Re: logical changeset generation v6.1

From: Robert Haas <robertmhaas(at)gmail(dot)com>
To: Andres Freund <andres(at)2ndquadrant(dot)com>
Cc: Kevin Grittner <kgrittn(at)ymail(dot)com>, "pgsql-hackers(at)postgresql(dot)org" <pgsql-hackers(at)postgresql(dot)org>
Subject: Re: logical changeset generation v6.1
Date: 2013-10-01 14:58:10
Message-ID: CA+TgmoaLOJ-m+10j40UuV+uOtXA-CH=B0NT-ywfSPEn5pS3YCg@mail.gmail.com
Views: Raw Message | Whole Thread | Download mbox | Resend email
Thread:
Lists: pgsql-hackers

On Tue, Oct 1, 2013 at 10:31 AM, Andres Freund <andres(at)2ndquadrant(dot)com> wrote:
>> I have no problem with caching the primary key in the relcache, or
>> with using that as the default key for logical decoding, but I'm
>> extremely uncomfortable with the fallback strategy when no primary key
>> exists. Choosing any old unique index that happens to present itself
>> as the primary key feels wrong to me.
>> [stuff I don't disagree with]
>
> People lobbied vigorously to allow candidate keys before. I personally
> would never want to use anything but an actual primary key for
> replication, but there's other usecases than replication.

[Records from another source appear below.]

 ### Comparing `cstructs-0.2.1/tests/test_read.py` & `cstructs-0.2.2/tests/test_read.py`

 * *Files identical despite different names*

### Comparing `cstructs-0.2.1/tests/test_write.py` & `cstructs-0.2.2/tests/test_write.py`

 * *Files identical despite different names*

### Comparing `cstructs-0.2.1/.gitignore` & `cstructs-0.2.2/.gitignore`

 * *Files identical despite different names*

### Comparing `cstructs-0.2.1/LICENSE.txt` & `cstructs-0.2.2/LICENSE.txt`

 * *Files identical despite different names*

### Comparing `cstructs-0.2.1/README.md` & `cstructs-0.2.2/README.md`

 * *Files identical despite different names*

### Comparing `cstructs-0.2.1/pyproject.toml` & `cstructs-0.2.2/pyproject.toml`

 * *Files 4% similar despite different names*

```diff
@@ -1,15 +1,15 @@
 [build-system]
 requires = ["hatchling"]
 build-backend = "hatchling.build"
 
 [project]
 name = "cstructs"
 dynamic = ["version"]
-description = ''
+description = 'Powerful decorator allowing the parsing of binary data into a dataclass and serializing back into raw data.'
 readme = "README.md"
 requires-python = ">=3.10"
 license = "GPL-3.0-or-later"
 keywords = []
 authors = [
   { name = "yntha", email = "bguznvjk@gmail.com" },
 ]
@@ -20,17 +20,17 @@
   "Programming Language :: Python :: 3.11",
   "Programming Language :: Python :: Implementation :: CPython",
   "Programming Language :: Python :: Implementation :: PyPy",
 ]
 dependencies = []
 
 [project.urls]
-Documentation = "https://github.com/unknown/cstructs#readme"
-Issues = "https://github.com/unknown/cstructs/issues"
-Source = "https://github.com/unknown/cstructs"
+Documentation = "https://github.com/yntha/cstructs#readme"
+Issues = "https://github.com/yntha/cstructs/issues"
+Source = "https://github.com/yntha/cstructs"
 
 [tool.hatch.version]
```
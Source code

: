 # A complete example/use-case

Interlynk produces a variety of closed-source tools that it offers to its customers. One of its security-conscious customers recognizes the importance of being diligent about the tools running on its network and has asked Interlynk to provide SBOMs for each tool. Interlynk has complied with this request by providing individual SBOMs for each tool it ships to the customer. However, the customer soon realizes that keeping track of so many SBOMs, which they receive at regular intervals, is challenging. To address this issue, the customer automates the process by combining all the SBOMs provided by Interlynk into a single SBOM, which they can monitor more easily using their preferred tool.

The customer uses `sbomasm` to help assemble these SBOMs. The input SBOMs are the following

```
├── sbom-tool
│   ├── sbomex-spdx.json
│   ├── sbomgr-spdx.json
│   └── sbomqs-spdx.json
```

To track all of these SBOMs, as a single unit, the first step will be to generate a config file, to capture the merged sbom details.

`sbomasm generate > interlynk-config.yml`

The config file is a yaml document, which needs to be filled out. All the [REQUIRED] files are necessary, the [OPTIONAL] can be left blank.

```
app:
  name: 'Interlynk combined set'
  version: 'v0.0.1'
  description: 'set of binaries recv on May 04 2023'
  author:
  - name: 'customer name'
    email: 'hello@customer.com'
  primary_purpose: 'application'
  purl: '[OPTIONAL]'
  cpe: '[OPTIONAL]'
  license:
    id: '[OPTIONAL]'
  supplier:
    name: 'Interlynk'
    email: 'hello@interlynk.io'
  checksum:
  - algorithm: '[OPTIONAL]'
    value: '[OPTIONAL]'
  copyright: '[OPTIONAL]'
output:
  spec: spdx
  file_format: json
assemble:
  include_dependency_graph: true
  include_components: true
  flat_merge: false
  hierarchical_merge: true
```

I like allowing candidate keys; I just don't like assuming that any
old one we select will be as good as any other.

>> All in all, it seems to me that we shouldn't try to punt. Maybe we
>> should have something that works like ALTER TABLE name CLUSTER ON
>> index_name to configure which index should be used for logical
>> replication. Possibly this same syntax could be used as ALTER
>> MATERIALIZED VIEW to set the candidate key for that case.
>
> I'd be fine with that, but I am also not particularly interested in it
> because I personally don't see much of a usecase.
> For replication ISTM the only case where there would be no primary key
> is a) initial load b) replacing the primary key by another index.

The latter is the case I'd be principally concerned about. I once had
to change the columns that formed the key for a table being used in a
production web application; fortunately, it has traditionally not
mattered much whether a unique index is the primary key, so creating a
new unique index and dropping the old primary key was good enough.
But I would have wanted to control the point at which we changed our
notion of what the candidate key was, I think.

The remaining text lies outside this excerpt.